Scraping ESPN NBA Rosters (https://www.espn.com/nba/teams)

Credit to Erick Lu for some ideas in a similar project back in 2020 (https://erilu.github.io/web-scraping-NBA-statistics/)

In [30]:
# import packages to allow regex handling of url subdirectories

import re
import urllib
from time import sleep

In [31]:
# create function to compile list of all team roster urls

def scrape_roster_urls():
    # use regex to find all html on ESPN's NBA teams page that points to the teams' rosters
    f = urllib.request.urlopen('http://www.espn.com/nba/teams')
    teams_content = f.read().decode('utf-8')
    teams_list = dict(re.findall("\"/nba/team/roster/_/name/(\w+)/(.+?)\"", teams_content))

    # generate array of urls to scrape
    roster_urls = []
    for key in teams_list.keys():
        roster_urls.append('https://www.espn.com/nba/team/roster/_/name/' + key + '/' + teams_list[key])
        teams_list[key] = str(teams_list[key])
    return dict(zip(teams_list.values(),roster_urls))

In [32]:
# build dictionary of current nba rosters
nba_rosters = scrape_roster_urls()

# display the dictionary
nba_rosters

{'boston-celtics': 'https://www.espn.com/nba/team/roster/_/name/bos/boston-celtics',
 'brooklyn-nets': 'https://www.espn.com/nba/team/roster/_/name/bkn/brooklyn-nets',
 'new-york-knicks': 'https://www.espn.com/nba/team/roster/_/name/ny/new-york-knicks',
 'philadelphia-76ers': 'https://www.espn.com/nba/team/roster/_/name/phi/philadelphia-76ers',
 'toronto-raptors': 'https://www.espn.com/nba/team/roster/_/name/tor/toronto-raptors',
 'chicago-bulls': 'https://www.espn.com/nba/team/roster/_/name/chi/chicago-bulls',
 'cleveland-cavaliers': 'https://www.espn.com/nba/team/roster/_/name/cle/cleveland-cavaliers',
 'detroit-pistons': 'https://www.espn.com/nba/team/roster/_/name/det/detroit-pistons',
 'indiana-pacers': 'https://www.espn.com/nba/team/roster/_/name/ind/indiana-pacers',
 'milwaukee-bucks': 'https://www.espn.com/nba/team/roster/_/name/mil/milwaukee-bucks',
 'denver-nuggets': 'https://www.espn.com/nba/team/roster/_/name/den/denver-nuggets',
 'minnesota-timberwolves': 'https://www.espn

Upon visiting the roster and player pages on ESPN, I realized the data that was formerly stored in easily accessible json was now distributed throughout identical html components, meaning re.findall wouldn't be a powerful enough tool to extract all of the data I'd need from the website.

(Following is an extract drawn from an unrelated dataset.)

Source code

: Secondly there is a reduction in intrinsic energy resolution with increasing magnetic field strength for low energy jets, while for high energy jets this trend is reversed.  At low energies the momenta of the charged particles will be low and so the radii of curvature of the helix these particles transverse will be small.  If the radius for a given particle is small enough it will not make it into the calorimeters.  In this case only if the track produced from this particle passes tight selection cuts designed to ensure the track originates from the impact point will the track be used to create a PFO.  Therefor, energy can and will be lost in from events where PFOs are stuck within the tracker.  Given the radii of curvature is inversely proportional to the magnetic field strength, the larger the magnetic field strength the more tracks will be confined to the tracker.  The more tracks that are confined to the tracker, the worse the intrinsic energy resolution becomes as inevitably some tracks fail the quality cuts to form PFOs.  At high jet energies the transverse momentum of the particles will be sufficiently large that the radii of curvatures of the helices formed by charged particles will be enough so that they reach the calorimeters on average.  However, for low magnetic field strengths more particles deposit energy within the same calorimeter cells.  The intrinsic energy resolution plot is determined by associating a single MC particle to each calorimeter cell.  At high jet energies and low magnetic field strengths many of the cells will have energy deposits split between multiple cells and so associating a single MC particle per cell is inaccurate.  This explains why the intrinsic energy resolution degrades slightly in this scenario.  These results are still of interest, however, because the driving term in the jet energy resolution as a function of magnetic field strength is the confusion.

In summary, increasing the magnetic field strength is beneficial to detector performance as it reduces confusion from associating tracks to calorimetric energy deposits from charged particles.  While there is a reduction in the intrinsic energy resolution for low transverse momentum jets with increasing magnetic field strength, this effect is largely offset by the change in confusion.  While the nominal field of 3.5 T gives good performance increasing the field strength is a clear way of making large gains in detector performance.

Therefore, I've replicated the above steps using Beautiful Soup, an HTML parser which would help with more targeted searches in the later steps.

In [78]:
# import beautifulsoup library to help parse the tables where player information is stored
from bs4 import BeautifulSoup, Tag

# create an instance of the beautifulsoup class to parse the page
f = urllib.request.urlopen('http://www.espn.com/nba/teams')
soup = BeautifulSoup(f.read(), 'html.parser')

# define an iterable helper class to pull list of links using regexes
class my_regex_searcher:
    def __init__(self, regex_string):
        self.__r = re.compile(regex_string)
        self.groups = []

    def __call__(self, what):
        if isinstance(what, Tag):
            what = what.name

        if what:
            g = self.__r.findall(what)
            if g:
                self.groups.append(g)
                return True
        return False

    def __iter__(self):
        yield from self.groups

#create instance of regex_searcher for links to roster pages
roster_searcher = my_regex_searcher(r"/nba/team/roster/_/name/(\w+)/(.+)")

#add all roster page links to a dictionary to unpack the regex searcher object
scraped_roster_details = dict(zip(soup.find_all(href=roster_searcher), roster_searcher))

# extract the components of the keys and values in this intermediate dictionary
# and re-zip them together to create the final cleaned dictionary we'll want to use
teams = []
links = []

for value in scraped_roster_details.values():
    teams.append(value[0][1])

for key in scraped_roster_details.keys():
    links.append('https://www.espn.com' + key.get('href'))    

rosters_library = dict(zip(teams,links))

# display the dictionary
rosters_library


{'boston-celtics': 'https://www.espn.com/nba/team/roster/_/name/bos/boston-celtics',
 'brooklyn-nets': 'https://www.espn.com/nba/team/roster/_/name/bkn/brooklyn-nets',
 'new-york-knicks': 'https://www.espn.com/nba/team/roster/_/name/ny/new-york-knicks',
 'philadelphia-76ers': 'https://www.espn.com/nba/team/roster/_/name/phi/philadelphia-76ers',
 'toronto-raptors': 'https://www.espn.com/nba/team/roster/_/name/tor/toronto-raptors',
 'chicago-bulls': 'https://www.espn.com/nba/team/roster/_/name/chi/chicago-bulls',
 'cleveland-cavaliers': 'https://www.espn.com/nba/team/roster/_/name/cle/cleveland-cavaliers',
 'detroit-pistons': 'https://www.espn.com/nba/team/roster/_/name/det/detroit-pistons',
 'indiana-pacers': 'https://www.espn.com/nba/team/roster/_/name/ind/indiana-pacers',
 'milwaukee-bucks': 'https://www.espn.com/nba/team/roster/_/name/mil/milwaukee-bucks',
 'denver-nuggets': 'https://www.espn.com/nba/team/roster/_/name/den/denver-nuggets',
 'minnesota-timberwolves': 'https://www.espn